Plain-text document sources
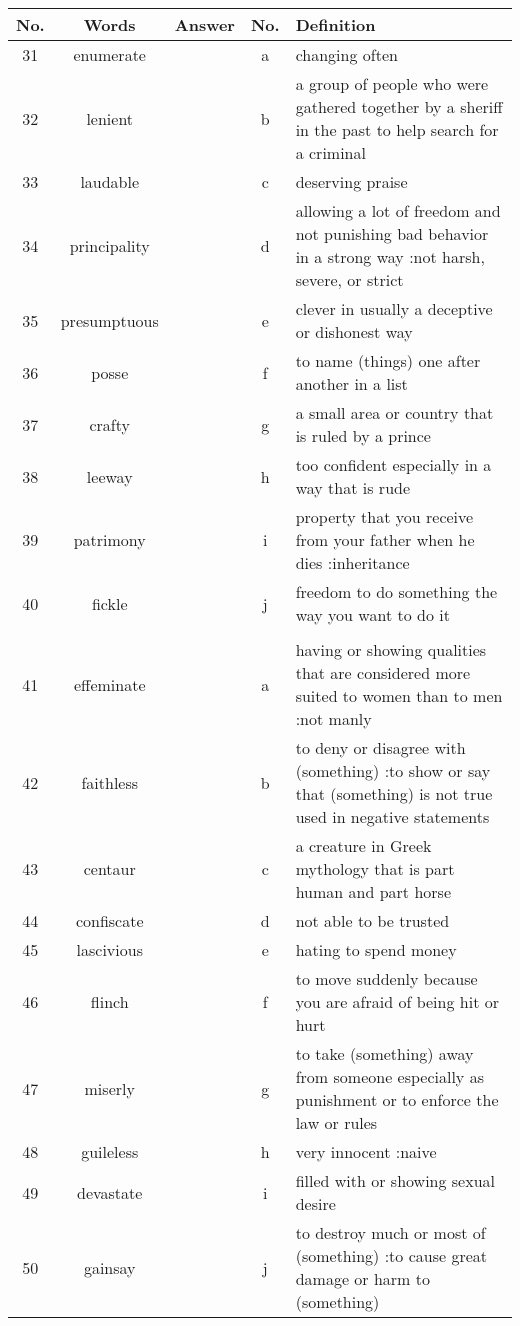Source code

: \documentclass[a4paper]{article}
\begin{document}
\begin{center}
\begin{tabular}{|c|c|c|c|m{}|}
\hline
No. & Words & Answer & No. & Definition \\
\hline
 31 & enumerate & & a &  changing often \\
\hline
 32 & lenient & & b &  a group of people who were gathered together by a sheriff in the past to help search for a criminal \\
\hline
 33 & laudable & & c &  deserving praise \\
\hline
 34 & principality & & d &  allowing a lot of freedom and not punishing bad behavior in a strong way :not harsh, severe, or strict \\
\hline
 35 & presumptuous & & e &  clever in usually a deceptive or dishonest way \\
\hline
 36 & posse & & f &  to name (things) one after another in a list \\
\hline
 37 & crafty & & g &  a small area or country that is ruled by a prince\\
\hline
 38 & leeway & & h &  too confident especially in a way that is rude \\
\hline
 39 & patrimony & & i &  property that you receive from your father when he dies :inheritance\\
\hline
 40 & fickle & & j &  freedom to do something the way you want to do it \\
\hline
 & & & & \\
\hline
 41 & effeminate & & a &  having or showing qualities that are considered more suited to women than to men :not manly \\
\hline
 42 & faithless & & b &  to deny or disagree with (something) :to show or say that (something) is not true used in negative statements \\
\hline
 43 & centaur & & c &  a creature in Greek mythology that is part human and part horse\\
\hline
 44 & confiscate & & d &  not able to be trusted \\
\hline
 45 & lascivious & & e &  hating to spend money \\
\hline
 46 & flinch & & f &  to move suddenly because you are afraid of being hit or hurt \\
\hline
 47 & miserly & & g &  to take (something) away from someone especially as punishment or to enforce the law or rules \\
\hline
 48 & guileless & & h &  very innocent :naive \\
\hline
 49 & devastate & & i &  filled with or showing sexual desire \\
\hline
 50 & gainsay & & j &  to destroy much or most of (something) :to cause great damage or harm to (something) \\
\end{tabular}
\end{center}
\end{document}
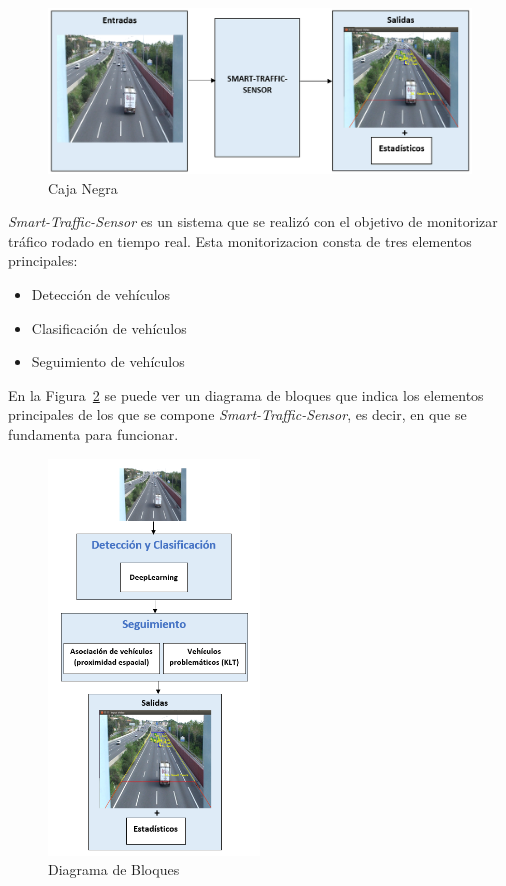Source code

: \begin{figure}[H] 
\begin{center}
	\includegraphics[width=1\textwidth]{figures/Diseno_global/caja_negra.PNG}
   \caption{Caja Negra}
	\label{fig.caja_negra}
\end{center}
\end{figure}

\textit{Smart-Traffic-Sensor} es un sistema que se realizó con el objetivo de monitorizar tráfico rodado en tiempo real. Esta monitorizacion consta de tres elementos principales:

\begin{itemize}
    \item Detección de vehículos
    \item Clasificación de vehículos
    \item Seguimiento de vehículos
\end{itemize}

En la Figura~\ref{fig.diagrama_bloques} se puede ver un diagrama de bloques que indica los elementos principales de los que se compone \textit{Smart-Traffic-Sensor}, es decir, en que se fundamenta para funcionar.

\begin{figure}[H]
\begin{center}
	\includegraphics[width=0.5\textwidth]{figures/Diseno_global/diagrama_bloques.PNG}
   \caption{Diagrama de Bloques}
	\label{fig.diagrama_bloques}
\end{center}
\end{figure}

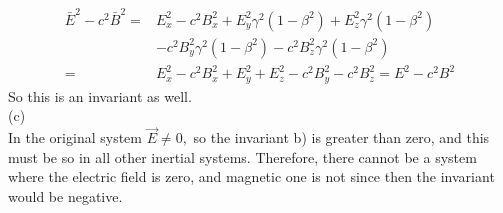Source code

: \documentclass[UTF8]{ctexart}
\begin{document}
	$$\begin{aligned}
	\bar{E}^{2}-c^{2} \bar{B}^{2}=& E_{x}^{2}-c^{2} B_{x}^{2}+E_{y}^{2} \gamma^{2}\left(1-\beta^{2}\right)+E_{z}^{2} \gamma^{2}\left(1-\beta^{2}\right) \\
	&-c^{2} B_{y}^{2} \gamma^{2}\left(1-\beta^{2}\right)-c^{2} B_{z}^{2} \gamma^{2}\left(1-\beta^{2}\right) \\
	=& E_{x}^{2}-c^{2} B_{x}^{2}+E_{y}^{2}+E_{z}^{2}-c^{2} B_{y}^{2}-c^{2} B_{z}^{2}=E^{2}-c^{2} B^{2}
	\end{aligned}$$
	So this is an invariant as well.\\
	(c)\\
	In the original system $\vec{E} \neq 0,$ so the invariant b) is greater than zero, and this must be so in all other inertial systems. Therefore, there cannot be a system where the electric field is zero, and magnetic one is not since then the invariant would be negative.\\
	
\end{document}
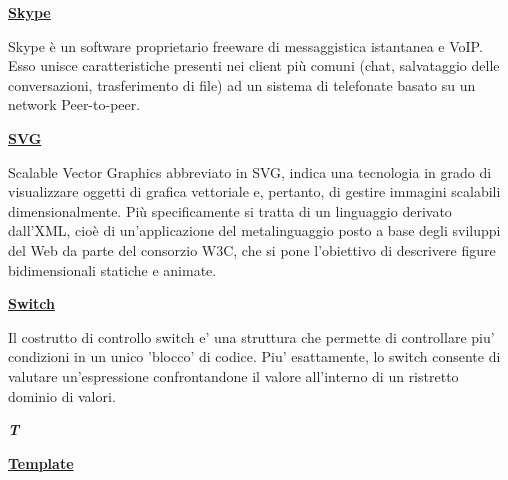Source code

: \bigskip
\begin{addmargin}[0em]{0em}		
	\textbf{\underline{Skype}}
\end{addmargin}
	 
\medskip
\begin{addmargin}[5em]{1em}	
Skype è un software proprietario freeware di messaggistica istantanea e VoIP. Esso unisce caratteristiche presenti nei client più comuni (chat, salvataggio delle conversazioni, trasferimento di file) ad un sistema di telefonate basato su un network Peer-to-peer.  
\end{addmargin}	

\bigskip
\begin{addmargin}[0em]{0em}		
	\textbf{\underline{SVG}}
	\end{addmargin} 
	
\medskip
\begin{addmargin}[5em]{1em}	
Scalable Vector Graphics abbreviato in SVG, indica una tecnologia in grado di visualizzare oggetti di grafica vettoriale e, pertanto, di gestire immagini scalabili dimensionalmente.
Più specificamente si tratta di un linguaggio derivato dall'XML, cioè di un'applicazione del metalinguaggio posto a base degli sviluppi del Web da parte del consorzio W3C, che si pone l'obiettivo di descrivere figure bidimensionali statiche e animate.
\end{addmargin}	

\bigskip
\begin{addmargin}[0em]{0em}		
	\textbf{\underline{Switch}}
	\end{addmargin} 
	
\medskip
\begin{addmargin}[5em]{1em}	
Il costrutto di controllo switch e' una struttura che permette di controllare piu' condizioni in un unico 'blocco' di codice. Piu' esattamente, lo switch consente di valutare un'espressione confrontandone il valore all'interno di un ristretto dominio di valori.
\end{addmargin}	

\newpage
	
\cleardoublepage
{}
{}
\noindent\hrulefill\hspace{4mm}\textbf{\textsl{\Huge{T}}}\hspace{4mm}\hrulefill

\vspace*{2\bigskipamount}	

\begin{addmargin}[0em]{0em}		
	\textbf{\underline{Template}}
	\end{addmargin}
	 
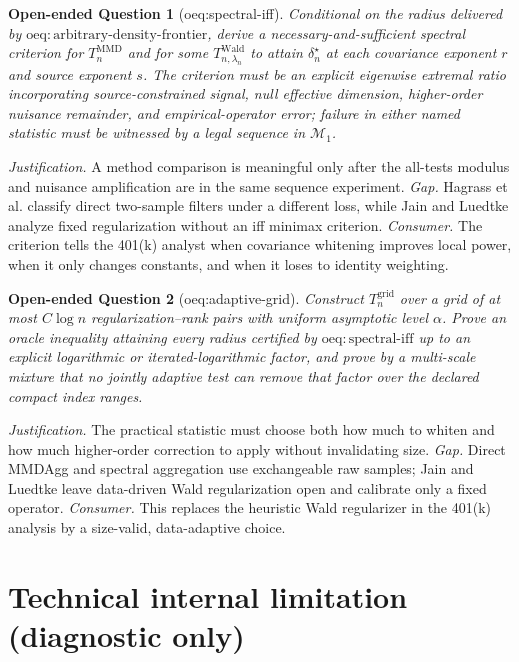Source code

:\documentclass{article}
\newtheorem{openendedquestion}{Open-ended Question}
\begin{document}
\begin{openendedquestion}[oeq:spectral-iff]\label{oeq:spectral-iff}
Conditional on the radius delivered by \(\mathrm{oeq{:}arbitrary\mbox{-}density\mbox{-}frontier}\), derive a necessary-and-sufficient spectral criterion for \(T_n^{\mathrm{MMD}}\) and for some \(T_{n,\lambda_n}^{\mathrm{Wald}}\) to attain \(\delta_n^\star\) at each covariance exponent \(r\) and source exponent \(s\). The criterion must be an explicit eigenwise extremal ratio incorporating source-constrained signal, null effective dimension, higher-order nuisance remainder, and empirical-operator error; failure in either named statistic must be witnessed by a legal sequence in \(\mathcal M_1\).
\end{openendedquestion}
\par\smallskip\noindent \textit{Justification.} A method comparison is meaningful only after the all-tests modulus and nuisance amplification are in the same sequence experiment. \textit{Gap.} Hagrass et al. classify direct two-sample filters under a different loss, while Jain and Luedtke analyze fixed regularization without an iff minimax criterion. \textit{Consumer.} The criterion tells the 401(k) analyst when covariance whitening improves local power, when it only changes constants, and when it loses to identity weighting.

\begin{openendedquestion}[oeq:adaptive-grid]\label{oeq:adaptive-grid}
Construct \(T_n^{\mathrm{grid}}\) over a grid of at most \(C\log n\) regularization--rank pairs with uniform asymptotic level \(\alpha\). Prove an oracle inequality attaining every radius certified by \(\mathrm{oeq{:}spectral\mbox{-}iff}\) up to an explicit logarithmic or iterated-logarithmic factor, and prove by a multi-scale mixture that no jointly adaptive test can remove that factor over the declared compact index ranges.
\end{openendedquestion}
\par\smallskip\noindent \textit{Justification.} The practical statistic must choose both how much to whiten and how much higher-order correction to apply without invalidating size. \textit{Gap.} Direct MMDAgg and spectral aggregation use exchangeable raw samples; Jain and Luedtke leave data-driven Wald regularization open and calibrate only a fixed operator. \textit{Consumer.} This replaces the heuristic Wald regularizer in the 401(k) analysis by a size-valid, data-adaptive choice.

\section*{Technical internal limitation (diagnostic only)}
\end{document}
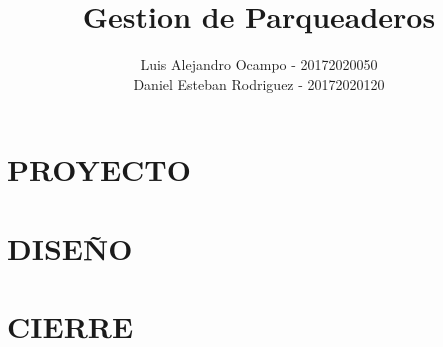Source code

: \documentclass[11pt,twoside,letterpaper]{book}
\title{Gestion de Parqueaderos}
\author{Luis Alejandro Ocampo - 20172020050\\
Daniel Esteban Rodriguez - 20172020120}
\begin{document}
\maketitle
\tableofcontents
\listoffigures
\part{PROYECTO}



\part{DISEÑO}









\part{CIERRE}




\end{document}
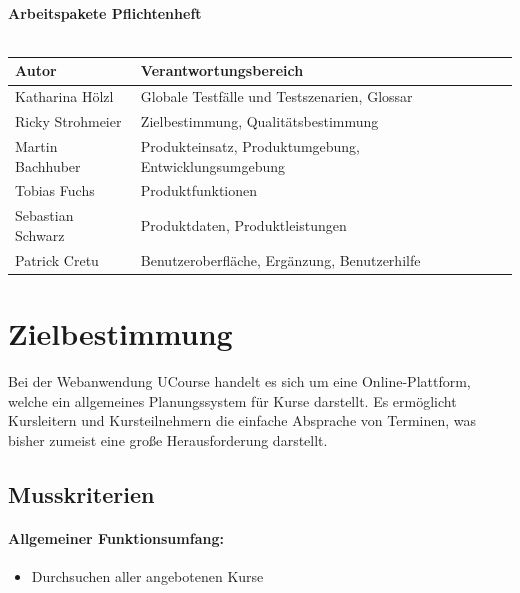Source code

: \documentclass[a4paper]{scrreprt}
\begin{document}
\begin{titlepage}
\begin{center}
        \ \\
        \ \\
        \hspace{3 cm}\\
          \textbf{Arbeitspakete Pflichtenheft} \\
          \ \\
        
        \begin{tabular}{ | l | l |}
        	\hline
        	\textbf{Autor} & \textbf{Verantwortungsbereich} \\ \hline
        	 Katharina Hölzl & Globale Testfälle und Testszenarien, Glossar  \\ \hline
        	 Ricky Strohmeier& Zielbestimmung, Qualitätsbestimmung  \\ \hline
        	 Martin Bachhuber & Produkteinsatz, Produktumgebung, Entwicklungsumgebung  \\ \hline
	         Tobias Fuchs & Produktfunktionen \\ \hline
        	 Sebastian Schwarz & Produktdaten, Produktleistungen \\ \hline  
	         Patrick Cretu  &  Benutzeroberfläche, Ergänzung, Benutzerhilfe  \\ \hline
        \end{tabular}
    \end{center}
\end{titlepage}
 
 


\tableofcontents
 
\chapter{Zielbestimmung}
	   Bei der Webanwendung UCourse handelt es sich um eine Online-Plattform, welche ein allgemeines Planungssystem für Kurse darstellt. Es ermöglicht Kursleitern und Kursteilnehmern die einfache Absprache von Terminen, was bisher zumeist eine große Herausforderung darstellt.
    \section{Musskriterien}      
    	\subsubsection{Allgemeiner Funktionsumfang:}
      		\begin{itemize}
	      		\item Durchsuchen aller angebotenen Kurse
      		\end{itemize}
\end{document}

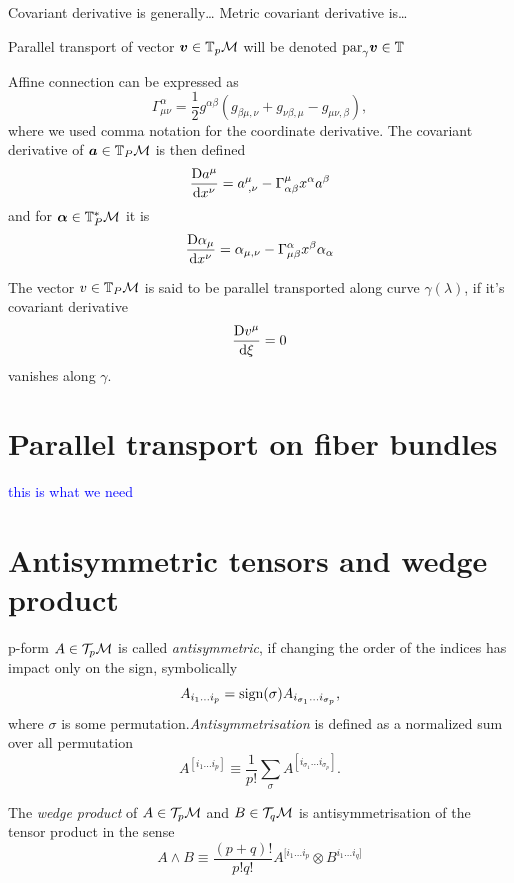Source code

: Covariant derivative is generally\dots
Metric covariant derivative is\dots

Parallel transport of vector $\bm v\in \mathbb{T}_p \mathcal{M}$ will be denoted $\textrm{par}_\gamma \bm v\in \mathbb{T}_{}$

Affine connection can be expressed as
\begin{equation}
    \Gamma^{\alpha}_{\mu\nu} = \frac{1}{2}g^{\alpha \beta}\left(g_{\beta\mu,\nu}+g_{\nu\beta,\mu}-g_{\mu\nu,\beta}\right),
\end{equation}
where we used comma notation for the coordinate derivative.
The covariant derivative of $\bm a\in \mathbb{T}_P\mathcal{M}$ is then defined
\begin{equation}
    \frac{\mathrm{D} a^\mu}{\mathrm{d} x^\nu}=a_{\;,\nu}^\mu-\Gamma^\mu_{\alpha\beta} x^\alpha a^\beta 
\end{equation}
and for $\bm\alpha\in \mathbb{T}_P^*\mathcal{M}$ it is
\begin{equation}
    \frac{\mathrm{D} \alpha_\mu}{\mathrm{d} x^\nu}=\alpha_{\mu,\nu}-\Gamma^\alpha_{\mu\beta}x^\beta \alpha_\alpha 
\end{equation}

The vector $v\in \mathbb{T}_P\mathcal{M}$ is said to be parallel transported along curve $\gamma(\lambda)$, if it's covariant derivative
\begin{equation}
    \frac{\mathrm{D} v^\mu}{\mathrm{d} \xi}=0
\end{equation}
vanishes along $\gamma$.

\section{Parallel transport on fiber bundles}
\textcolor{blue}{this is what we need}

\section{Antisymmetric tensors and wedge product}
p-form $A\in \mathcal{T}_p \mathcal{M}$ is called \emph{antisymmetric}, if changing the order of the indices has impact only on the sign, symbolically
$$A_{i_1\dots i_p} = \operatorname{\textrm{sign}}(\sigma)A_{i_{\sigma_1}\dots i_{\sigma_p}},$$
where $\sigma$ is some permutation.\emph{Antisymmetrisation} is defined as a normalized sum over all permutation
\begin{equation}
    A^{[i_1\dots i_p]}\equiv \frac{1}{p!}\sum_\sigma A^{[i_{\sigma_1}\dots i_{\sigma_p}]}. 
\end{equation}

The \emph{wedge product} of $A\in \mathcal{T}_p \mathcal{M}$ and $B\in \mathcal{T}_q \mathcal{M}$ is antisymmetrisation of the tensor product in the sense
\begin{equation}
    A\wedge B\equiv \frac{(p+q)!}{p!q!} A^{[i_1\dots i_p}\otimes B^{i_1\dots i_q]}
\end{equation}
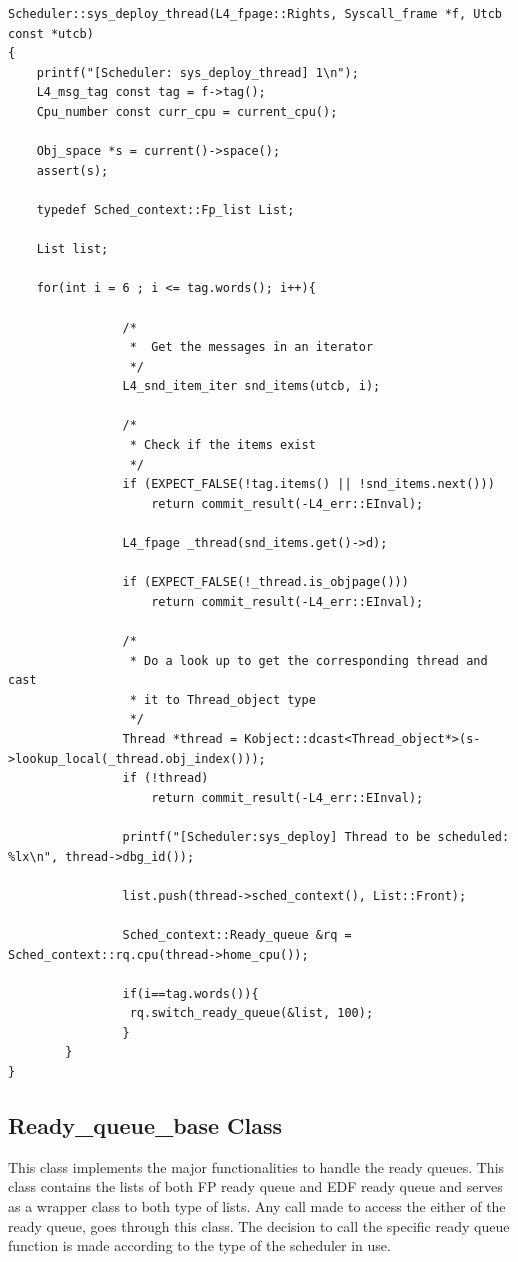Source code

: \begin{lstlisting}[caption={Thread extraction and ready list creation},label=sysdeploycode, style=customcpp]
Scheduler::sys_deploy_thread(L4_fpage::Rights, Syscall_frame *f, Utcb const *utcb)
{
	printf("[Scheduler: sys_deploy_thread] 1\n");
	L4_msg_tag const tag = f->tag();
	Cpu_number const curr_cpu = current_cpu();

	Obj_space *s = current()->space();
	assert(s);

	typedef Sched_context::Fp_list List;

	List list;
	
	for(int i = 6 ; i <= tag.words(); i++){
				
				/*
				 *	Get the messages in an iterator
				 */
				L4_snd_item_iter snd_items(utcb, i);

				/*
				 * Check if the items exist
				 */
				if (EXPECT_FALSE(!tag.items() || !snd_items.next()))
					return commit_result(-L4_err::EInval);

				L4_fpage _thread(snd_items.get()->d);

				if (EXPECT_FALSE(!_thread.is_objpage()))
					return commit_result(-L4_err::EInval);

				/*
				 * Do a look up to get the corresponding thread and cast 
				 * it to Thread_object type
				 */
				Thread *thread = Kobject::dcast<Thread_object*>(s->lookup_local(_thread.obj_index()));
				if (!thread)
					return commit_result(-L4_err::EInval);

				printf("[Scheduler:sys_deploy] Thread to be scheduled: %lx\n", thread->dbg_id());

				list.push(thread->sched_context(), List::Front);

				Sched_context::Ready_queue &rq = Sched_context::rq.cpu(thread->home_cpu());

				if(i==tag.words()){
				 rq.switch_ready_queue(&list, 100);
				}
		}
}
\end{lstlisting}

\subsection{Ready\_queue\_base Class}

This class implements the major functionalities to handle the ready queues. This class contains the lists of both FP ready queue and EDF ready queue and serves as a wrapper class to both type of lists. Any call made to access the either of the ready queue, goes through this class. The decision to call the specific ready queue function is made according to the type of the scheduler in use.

Work instructions:
Lines holding the word "higher" should be counted across the entries; state only how many there are.

Exercise output:
2